Liquidity and Capital Resources and Commitments
Historically, we have funded our operations, acquisitions, exploration and development expenditures from cash generated by operating activities, bank borrowings and issuance of common stock. Our primary financial resource is our base of oil and gas reserves. We pledge our producing oil and gas properties to secure our revolving line of credit. In the past two fiscal years, we have obtained additional financing for prospects by selling fractional working interests to industry partners at prices in excess of our cost.
Our long term strategy is on increasing profit margins while concentrating on obtaining reserves with low cost operations by acquiring and developing primarily gas properties and secondarily oil properties with potential for long-lived production.

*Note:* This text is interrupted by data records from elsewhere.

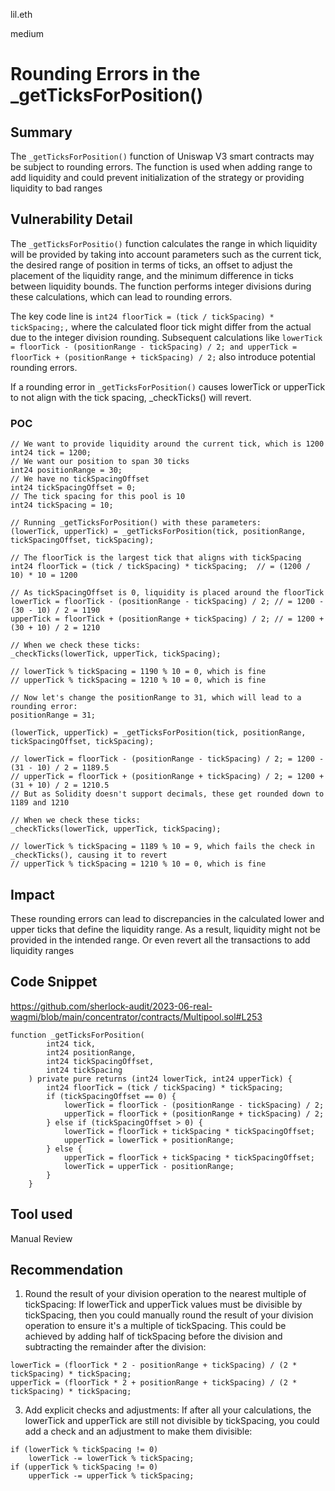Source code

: lil.eth

medium

# Rounding Errors in the _getTicksForPosition()

## Summary
The `_getTicksForPosition()` function of Uniswap V3 smart contracts may be subject to rounding errors. The function is used when adding range to add liquidity and could prevent initialization of the strategy or providing liquidity to bad ranges

## Vulnerability Detail
The `_getTicksForPositio()` function calculates the range in which liquidity will be provided by taking into account parameters such as the current tick, the desired range of position in terms of ticks, an offset to adjust the placement of the liquidity range, and the minimum difference in ticks between liquidity bounds. The function performs integer divisions during these calculations, which can lead to rounding errors.

The key code line is `int24 floorTick = (tick / tickSpacing) * tickSpacing;,` where the calculated floor tick might differ from the actual due to the integer division rounding. Subsequent calculations like `lowerTick = floorTick - (positionRange - tickSpacing) / 2; and upperTick = floorTick + (positionRange + tickSpacing) / 2;` also introduce potential rounding errors.


 If a rounding error in `_getTicksForPosition()` causes lowerTick or upperTick to not align with the tick spacing, _checkTicks() will revert.
### POC
```solidity
// We want to provide liquidity around the current tick, which is 1200
int24 tick = 1200;
// We want our position to span 30 ticks
int24 positionRange = 30;
// We have no tickSpacingOffset
int24 tickSpacingOffset = 0;
// The tick spacing for this pool is 10
int24 tickSpacing = 10;
```

```solidity
// Running _getTicksForPosition() with these parameters:
(lowerTick, upperTick) = _getTicksForPosition(tick, positionRange, tickSpacingOffset, tickSpacing);

// The floorTick is the largest tick that aligns with tickSpacing
int24 floorTick = (tick / tickSpacing) * tickSpacing;  // = (1200 / 10) * 10 = 1200

// As tickSpacingOffset is 0, liquidity is placed around the floorTick
lowerTick = floorTick - (positionRange - tickSpacing) / 2; // = 1200 - (30 - 10) / 2 = 1190
upperTick = floorTick + (positionRange + tickSpacing) / 2; // = 1200 + (30 + 10) / 2 = 1210

// When we check these ticks:
_checkTicks(lowerTick, upperTick, tickSpacing);

// lowerTick % tickSpacing = 1190 % 10 = 0, which is fine
// upperTick % tickSpacing = 1210 % 10 = 0, which is fine

// Now let's change the positionRange to 31, which will lead to a rounding error:
positionRange = 31;

(lowerTick, upperTick) = _getTicksForPosition(tick, positionRange, tickSpacingOffset, tickSpacing);

// lowerTick = floorTick - (positionRange - tickSpacing) / 2; = 1200 - (31 - 10) / 2 = 1189.5
// upperTick = floorTick + (positionRange + tickSpacing) / 2; = 1200 + (31 + 10) / 2 = 1210.5
// But as Solidity doesn't support decimals, these get rounded down to 1189 and 1210

// When we check these ticks:
_checkTicks(lowerTick, upperTick, tickSpacing);

// lowerTick % tickSpacing = 1189 % 10 = 9, which fails the check in _checkTicks(), causing it to revert
// upperTick % tickSpacing = 1210 % 10 = 0, which is fine
```

## Impact

These rounding errors can lead to discrepancies in the calculated lower and upper ticks that define the liquidity range. As a result, liquidity might not be provided in the intended range. Or even revert all the transactions to add liquidity ranges

## Code Snippet
https://github.com/sherlock-audit/2023-06-real-wagmi/blob/main/concentrator/contracts/Multipool.sol#L253
```solidity
function _getTicksForPosition(
        int24 tick,
        int24 positionRange,
        int24 tickSpacingOffset,
        int24 tickSpacing
    ) private pure returns (int24 lowerTick, int24 upperTick) {
        int24 floorTick = (tick / tickSpacing) * tickSpacing;
        if (tickSpacingOffset == 0) {
            lowerTick = floorTick - (positionRange - tickSpacing) / 2;
            upperTick = floorTick + (positionRange + tickSpacing) / 2;
        } else if (tickSpacingOffset > 0) {
            lowerTick = floorTick + tickSpacing * tickSpacingOffset;
            upperTick = lowerTick + positionRange;
        } else {
            upperTick = floorTick + tickSpacing * tickSpacingOffset;
            lowerTick = upperTick - positionRange;
        }
    }
```

## Tool used

Manual Review

## Recommendation

1. Round the result of your division operation to the nearest multiple of tickSpacing: If lowerTick and upperTick values must be divisible by tickSpacing, then you could manually round the result of your division operation to ensure it's a multiple of tickSpacing. This could be achieved by adding half of tickSpacing before the division and subtracting the remainder after the division:
```solidity
lowerTick = (floorTick * 2 - positionRange + tickSpacing) / (2 * tickSpacing) * tickSpacing;
upperTick = (floorTick * 2 + positionRange + tickSpacing) / (2 * tickSpacing) * tickSpacing;
```
3. Add explicit checks and adjustments: If after all your calculations, the lowerTick and upperTick are still not divisible by tickSpacing, you could add a check and an adjustment to make them divisible:
```solidity
if (lowerTick % tickSpacing != 0)
    lowerTick -= lowerTick % tickSpacing;
if (upperTick % tickSpacing != 0)
    upperTick -= upperTick % tickSpacing;
```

In fiscal 2009, we primarily used cash provided by operations ($2,794,379) to fund oil and gas property acquisitions and development ($2,937,939). We had working capital of $221,989 as of March 31, 2009 compared to working capital of $627,674 as of March 31, 2008, a decrease of $405,685. This was mainly a result of a decrease in accounts receivable and cash and cash equivalents. The accounts receivable decrease was mainly a result of a decrease in oil and gas sales during the fourth quarter from a decrease in oil and gas prices.
During the third quarter of fiscal 2008, we acted as operator and drilled an exploratory well in Loving County, Texas which has been completed. We have acquired right-of-way, built a pipeline and commenced testing and sales of natural gas from this well. Our share of the costs incurred for this project through April 2009 for our 31.25% working interest is approximately $567,000.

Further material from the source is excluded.